Half Man Half Biscuit
The Ultimate Cult BandDIY post-punks age surprisingly gracefully.
Half Man Half Biscuit are the cultiest of cult bands. Not only do their fans tend to the obsessive -- there is a website devoted to analyzing and explicating every line of every song the band has recorded since 1984 -- but singer-songwriter Nigel Blackwell comes across as the ultimate pop culture vacuum cleaner. The average HMHB song is three minutes' worth of scrappy DIY post-punk clatter overlaid with lyrics impossibly overstuffed with jokes, puns and obscure references to minor UK public figures like Benny Hill straightman Bob Todd and cricketer Fred Titmus. Although the band originally had a reputation for indolence -- a not-quite-true legend claims they refused to appear on Top of the Pops because their favored football team, Tranmere Rovers, were playing that day -- HMHB are the only band that appeared on the legendary C86 cassette who are still active in the 2000s.

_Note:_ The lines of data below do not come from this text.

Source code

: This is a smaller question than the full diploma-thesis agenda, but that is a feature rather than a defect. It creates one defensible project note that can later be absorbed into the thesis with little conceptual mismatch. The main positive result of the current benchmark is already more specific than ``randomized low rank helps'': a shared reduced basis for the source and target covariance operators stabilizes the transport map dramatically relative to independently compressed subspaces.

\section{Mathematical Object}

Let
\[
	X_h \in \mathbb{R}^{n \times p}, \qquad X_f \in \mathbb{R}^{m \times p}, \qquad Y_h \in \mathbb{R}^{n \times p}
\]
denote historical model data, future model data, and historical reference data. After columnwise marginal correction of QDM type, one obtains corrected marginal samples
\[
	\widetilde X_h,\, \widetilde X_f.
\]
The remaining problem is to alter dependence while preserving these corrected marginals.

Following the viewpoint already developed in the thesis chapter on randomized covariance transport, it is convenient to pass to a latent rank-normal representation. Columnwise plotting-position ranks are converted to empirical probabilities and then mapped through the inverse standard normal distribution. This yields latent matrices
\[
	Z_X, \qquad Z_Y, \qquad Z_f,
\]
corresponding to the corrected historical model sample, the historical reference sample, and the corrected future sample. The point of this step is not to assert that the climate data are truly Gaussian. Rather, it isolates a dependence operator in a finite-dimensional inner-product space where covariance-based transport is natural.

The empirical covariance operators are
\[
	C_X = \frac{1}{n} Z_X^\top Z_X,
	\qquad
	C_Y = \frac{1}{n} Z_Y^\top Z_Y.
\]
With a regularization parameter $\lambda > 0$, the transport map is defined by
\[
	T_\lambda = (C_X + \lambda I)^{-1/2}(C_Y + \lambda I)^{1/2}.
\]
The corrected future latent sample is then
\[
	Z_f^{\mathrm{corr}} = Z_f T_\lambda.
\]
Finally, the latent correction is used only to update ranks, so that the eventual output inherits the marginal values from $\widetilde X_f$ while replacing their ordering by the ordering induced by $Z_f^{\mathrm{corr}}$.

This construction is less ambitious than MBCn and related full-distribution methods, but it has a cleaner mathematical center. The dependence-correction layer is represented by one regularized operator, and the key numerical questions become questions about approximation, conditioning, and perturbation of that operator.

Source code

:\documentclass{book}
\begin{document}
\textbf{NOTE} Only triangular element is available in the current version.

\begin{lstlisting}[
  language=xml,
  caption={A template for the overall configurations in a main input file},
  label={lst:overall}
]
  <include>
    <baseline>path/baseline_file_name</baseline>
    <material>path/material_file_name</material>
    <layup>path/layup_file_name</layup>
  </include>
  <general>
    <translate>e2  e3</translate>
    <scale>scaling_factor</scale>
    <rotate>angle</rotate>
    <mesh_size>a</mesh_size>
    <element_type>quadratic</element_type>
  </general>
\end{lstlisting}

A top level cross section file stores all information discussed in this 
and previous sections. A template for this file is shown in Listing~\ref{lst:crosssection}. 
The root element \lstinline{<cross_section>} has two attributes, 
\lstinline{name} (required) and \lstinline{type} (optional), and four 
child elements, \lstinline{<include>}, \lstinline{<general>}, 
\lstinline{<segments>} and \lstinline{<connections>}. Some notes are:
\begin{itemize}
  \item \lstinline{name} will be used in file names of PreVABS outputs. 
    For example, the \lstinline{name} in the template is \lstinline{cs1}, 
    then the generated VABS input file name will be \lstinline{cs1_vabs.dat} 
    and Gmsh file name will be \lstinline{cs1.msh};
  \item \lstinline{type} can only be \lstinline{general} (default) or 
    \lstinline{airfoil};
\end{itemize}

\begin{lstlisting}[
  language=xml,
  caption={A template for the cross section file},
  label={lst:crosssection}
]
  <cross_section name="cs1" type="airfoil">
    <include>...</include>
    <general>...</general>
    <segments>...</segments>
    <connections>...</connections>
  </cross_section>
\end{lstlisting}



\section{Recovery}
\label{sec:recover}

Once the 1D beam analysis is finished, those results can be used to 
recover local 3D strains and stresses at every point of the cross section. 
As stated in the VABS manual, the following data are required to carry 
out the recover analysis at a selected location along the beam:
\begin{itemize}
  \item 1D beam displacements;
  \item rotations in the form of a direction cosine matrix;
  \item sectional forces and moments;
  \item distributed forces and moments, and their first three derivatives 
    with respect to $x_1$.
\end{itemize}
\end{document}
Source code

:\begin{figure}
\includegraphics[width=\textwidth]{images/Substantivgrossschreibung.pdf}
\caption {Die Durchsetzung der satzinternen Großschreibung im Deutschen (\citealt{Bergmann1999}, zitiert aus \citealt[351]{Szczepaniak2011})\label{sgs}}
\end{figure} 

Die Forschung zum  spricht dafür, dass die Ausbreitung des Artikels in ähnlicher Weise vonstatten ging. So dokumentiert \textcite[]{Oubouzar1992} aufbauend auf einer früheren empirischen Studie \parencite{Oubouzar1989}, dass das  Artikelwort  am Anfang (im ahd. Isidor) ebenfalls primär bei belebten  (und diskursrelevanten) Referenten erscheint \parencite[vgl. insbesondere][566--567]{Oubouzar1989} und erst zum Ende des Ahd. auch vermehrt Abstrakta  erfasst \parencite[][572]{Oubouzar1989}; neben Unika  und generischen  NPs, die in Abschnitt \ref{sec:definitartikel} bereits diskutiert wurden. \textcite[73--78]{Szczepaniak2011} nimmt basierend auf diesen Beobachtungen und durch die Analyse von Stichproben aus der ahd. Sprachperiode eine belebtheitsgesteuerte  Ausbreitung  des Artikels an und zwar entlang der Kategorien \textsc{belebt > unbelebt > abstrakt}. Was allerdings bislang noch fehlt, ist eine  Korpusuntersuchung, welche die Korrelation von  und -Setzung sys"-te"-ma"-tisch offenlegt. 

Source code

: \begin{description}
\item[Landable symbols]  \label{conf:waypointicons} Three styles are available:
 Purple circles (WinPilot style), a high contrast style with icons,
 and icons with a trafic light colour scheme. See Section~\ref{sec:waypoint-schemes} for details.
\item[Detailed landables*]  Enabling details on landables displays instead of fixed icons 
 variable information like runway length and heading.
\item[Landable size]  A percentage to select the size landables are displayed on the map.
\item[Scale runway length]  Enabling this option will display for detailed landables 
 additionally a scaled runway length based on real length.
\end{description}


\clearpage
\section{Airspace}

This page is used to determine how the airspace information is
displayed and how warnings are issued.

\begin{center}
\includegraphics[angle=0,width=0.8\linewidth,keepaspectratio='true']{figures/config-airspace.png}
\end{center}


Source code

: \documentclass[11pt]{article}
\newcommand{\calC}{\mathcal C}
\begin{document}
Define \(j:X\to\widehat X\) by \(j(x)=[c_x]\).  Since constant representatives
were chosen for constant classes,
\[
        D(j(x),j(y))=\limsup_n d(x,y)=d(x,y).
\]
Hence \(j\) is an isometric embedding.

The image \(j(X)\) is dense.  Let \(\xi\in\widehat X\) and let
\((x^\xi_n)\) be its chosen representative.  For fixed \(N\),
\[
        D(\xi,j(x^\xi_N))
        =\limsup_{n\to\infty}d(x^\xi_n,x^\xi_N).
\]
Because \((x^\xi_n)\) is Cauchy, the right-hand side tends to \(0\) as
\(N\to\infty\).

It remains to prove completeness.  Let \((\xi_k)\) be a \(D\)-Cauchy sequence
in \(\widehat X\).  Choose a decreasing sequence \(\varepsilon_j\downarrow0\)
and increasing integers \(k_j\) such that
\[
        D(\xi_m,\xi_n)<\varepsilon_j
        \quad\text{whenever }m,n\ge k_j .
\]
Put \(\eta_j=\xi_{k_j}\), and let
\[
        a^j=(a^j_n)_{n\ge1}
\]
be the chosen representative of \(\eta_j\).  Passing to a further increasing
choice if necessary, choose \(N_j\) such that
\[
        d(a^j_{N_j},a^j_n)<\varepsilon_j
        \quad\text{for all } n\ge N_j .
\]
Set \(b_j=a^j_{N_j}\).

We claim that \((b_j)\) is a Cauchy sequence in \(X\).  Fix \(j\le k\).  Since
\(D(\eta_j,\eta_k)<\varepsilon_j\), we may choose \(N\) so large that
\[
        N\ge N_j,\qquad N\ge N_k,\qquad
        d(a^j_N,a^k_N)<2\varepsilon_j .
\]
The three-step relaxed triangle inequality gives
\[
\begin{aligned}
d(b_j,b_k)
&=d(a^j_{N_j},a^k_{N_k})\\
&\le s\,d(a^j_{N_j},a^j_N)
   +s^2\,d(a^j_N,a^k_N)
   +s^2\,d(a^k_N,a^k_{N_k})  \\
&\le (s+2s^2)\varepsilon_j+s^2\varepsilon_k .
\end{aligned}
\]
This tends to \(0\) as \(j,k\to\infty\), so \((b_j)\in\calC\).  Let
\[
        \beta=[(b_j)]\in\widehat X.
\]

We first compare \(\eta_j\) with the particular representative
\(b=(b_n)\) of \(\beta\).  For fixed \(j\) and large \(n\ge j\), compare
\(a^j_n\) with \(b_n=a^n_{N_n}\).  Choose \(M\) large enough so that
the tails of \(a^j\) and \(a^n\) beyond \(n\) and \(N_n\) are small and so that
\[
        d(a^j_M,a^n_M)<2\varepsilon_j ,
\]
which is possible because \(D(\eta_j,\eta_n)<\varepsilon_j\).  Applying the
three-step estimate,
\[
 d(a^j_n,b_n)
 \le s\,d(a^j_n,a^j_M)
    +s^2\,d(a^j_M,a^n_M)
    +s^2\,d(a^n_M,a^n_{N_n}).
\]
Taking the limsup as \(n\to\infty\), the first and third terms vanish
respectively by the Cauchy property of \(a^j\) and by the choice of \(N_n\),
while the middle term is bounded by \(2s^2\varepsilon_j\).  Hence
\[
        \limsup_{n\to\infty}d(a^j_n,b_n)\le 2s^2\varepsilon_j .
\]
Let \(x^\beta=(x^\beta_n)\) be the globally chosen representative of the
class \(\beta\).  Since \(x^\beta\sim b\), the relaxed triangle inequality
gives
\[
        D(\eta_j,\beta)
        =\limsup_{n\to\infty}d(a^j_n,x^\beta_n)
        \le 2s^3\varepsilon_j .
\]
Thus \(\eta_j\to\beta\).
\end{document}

Later albums like Achtung Bono and CSI: Ambleside are less noisy, with occasional strains of British folk and traditional American country threaded through the indie-guitar tunes and Blackwell casting a sardonic middle-aged eye on modern suburban amenities like farmers markets and big-box department stores. Their aging fans still love them, however: in 2010, as the BBC threatened to cut their indie station due to budget constraints, a grassroots internet movement successfully got Half Man Half Biscuit's 2005 single "Joy Division Oven Gloves" into the charts as a dadaesque protest.